More space benefit of new career, tech building
March 22, 2019
Forest Park High School sophomore Dylan Bays, right, prepares a joint for welding with the help of senior David Durcholz in the new technology wing at the school in Ferdinand on Thursday.
By LEANN BURKE
lburke@dcherald.com
FERDINAND — When the career and technical education students at Forest Park Junior-Senior High School returned to class last fall, they were greeted by a new, larger space — a career and tech building.
Gone were the days of having to walk outside to get to the building that housed agriculture classes. Gone were the days of welding students having to wait to use machines. And gone were the days of unreliable lab equipment in the classrooms. It’s made all the difference.
“Before, if I had two hot plates plugged in anywhere in the room, I’d blow a breaker,” said agriculture teacher Annette Applegate. “Now I can have six.”
In the welding shop, each student now has his or her own machine to work with, leading to better results and more hands-on practice.
“You get a lot more welding time,” said Trevor Horney, a sophomore and second-year welding student. “It’s just an all-around good shop.”
In the woodworking and engineering classes, too, students find they’re getting more hands-on experience with the variety of machines Forest Park has, including a laser engraver and a CNC — computer numerical control — machine that is popular in professional manufacturing.

Even before the renovation, Forest Park’s career and technical education staff aimed to provide quality hands-on experiences for the students, and they succeeded. The school’s Future Farmers of America program is one of the top 25 in Indiana, and the welding students repeatedly place in competitions. The hands-on experiences are a highlight of the engineering program, too.
“Instead of learning how something works or why it works, we get to work with it and see it,” said senior Cade Prechtel.
Prechtel has taken most of the engineering classes the school offers and plans to pursue a career in engineering.
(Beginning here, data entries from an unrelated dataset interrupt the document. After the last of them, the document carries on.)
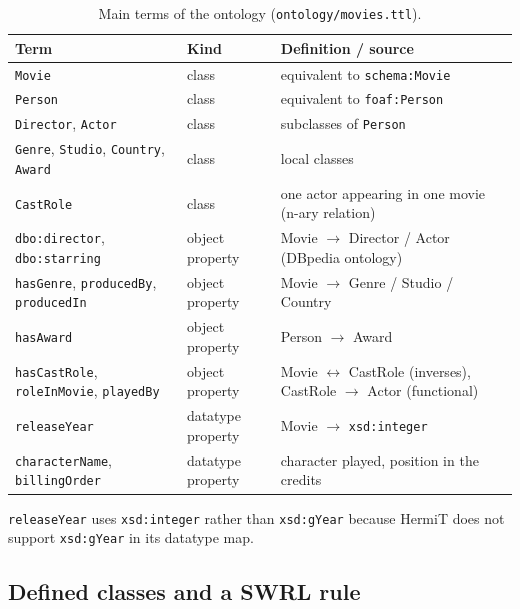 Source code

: \documentclass[11pt,a4paper]{article}
\newcommand{\code}[1]{\texttt{#1}}
\begin{document}
\begin{table}[H]
\centering\small
\caption{Main terms of the ontology (\code{ontology/movies.ttl}).}\label{tab:terms}
\begin{tabularx}{\textwidth}{@{}>{\raggedright\arraybackslash}p{4.4cm}l>{\raggedright\arraybackslash}X@{}}
\toprule
Term & Kind & Definition / source \\
\midrule
\code{Movie} & class & equivalent to \code{schema:Movie} \\
\code{Person} & class & equivalent to \code{foaf:Person} \\
\code{Director}, \code{Actor} & class & subclasses of \code{Person} \\
\code{Genre}, \code{Studio}, \code{Country}, \code{Award} & class & local classes \\
\code{CastRole} & class & one actor appearing in one movie (n-ary relation) \\
\code{dbo:director}, \code{dbo:starring} & object property & Movie $\rightarrow$ Director / Actor (DBpedia ontology) \\
\code{hasGenre}, \code{producedBy}, \code{producedIn} & object property & Movie $\rightarrow$ Genre / Studio / Country \\
\code{hasAward} & object property & Person $\rightarrow$ Award \\
\code{hasCastRole}, \code{roleInMovie}, \code{playedBy} & object property & Movie $\leftrightarrow$ CastRole (inverses), CastRole $\rightarrow$ Actor (functional) \\
\code{releaseYear} & datatype property & Movie $\rightarrow$ \code{xsd:integer} \\
\code{characterName}, \code{billingOrder} & datatype property & character played, position in the credits \\
\bottomrule
\end{tabularx}
\end{table}

\noindent \code{releaseYear} uses \code{xsd:integer} rather than \code{xsd:gYear} because HermiT does not support \code{xsd:gYear} in its datatype map.

\subsection{Defined classes and a SWRL rule}
\end{document}
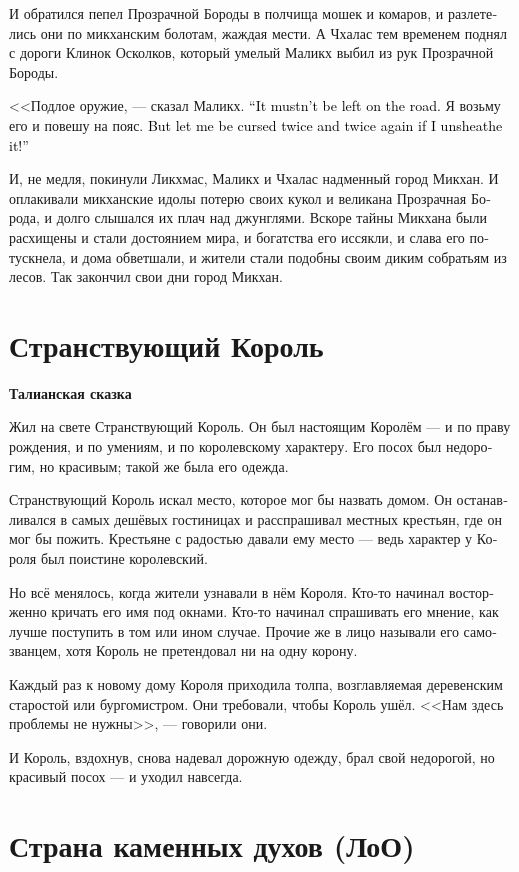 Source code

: \documentclass[a4paper,12pt,fleqn]{book}\usepackage{cooltooltips}\usepackage{polyglossia}\setdefaultlanguage[babelshorthands=true]{russian}\setotherlanguage{english}\defaultfontfeatures{Ligatures=TeX,Mapping=tex-text} \usepackage{xcolor}\definecolor{lightgray}{HTML}{bbbbbb}\color{lightgray}\newcommand{\ml}[3]{\textenglish{\textcolor{black}{#3}}}
\begin{document}
{И обратился пепел Прозрачной Бороды в полчища мошек и комаров, и разлетелись они по микханским болотам, жаждая мести.
А Чхалас тем временем поднял с дороги Клинок Осколков, который умелый Маликх выбил из рук Прозрачной Бороды.

<<Подлое оружие, --- сказал Маликх.
\ml{$0$}
{--- Нельзя оставлять на дороге такое.}
{``It mustn't be left on the road.}
Я возьму его и повешу на пояс.
\ml{$0$}
{Но будь я проклят четырежды четыре раза, если достану его из ножен!>>}
{But let me be cursed twice and twice again if I unsheathe it!''}

И, не медля, покинули Ликхмас, Маликх и Чхалас надменный город Микхан.
И оплакивали микханские идолы потерю своих кукол и великана Прозрачная Борода, и долго слышался их плач над джунглями.
Вскоре тайны Микхана были расхищены и стали достоянием мира, и богатства его иссякли, и слава его потускнела, и дома обветшали, и жители стали подобны своим диким собратьям из лесов.
Так закончил свои дни город Микхан.

\section{Странствующий Король}

\textbf{Талианская сказка}

Жил на свете Странствующий Король.
Он был настоящим Королём --- и по праву рождения, и по умениям, и по королевскому характеру.
Его посох был недорогим, но красивым;
такой же была его одежда.

Странствующий Король искал место, которое мог бы назвать домом.
Он останавливался в самых дешёвых гостиницах и расспрашивал местных крестьян, где он мог бы пожить.
Крестьяне с радостью давали ему место --- ведь характер у Короля был поистине королевский.

Но всё менялось, когда жители узнавали в нём Короля.
Кто-то начинал восторженно кричать его имя под окнами.
Кто-то начинал спрашивать его мнение, как лучше поступить в том или ином случае.
Прочие же в лицо называли его самозванцем, хотя Король не претендовал ни на одну корону.

Каждый раз к новому дому Короля приходила толпа, возглавляемая деревенским старостой или бургомистром.
Они требовали, чтобы Король ушёл.
<<Нам здесь проблемы не нужны>>, --- говорили они.

И Король, вздохнув, снова надевал дорожную одежду, брал свой недорогой, но красивый посох --- и уходил навсегда.

\section{Страна каменных духов (ЛоО)}

}
\end{document}
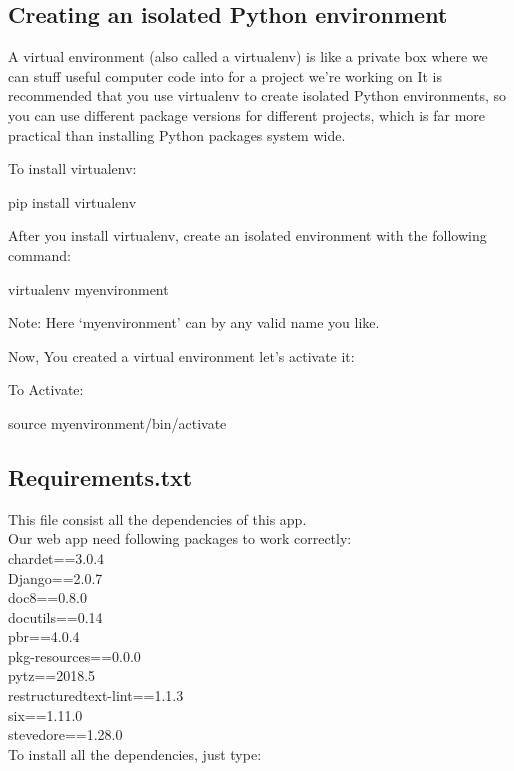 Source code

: \documentclass[12pt]{article}
\begin{document}
\subsection{Creating an isolated Python environment}
A virtual environment (also called a virtualenv) is like a private box where we can stuff useful computer code into for a project
we're working on It is recommended that you use virtualenv to create isolated Python environments, so you can use different package versions for different projects, which is far more practical than installing Python packages system wide.

To install virtualenv:
\begin{center}
pip install virtualenv
\end{center}
    

After you install virtualenv, create an isolated environment with the following command:

\begin{center}
virtualenv myenvironment
\end{center}

    

Note: Here `myenvironment' can by any valid name you like.

Now, You created a virtual environment let's activate it:

To Activate:
\begin{center}
source myenvironment/bin/activate
\end{center}

\subsection{Requirements.txt}
This file consist all the dependencies of this app.\\
Our web app need following packages to work correctly:\\
chardet==3.0.4\\
Django==2.0.7\\
doc8==0.8.0\\
docutils==0.14\\
pbr==4.0.4\\
pkg-resources==0.0.0\\
pytz==2018.5\\
restructuredtext-lint==1.1.3\\
six==1.11.0\\
stevedore==1.28.0\\

To install all the dependencies, just type:
\end{document}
The new space is already taking strong programs and making them even stronger. Before, Prechtel said, mostly upperclassmen used the CNC router and laser engraver, but this year the upperclassmen were able to teach the underclassmen to use them.
In agriculture classes, students are doing more labs and more complicated labs. With the added space, students can leave labs set up without having to worry about other classes bumping into their work, allowing for labs that take longer. Multiple labs can now run at the same time, too, so one class doesn’t have to wait until another finishes to start a lab.
The upgraded facility seems to be having exactly the effect administrators and the school board hoped it would when they signed off on the 19,000-square-foot, roughly $4.5 million project. Prior to the project, many of the facilities hadn’t been significantly renovated since the 1970s, making it difficult for staff to run 21st century programs that rely heavily on STEM — science, technology, engineering and math — and hands-on experiences that prepare students for the workforce. The need for workforce readiness in high school and the plethora of job opportunities available locally in manufacturing is part of what prompted the renovation.
“We want to make sure our students are prepared for that,” Principal Jamie Pund said.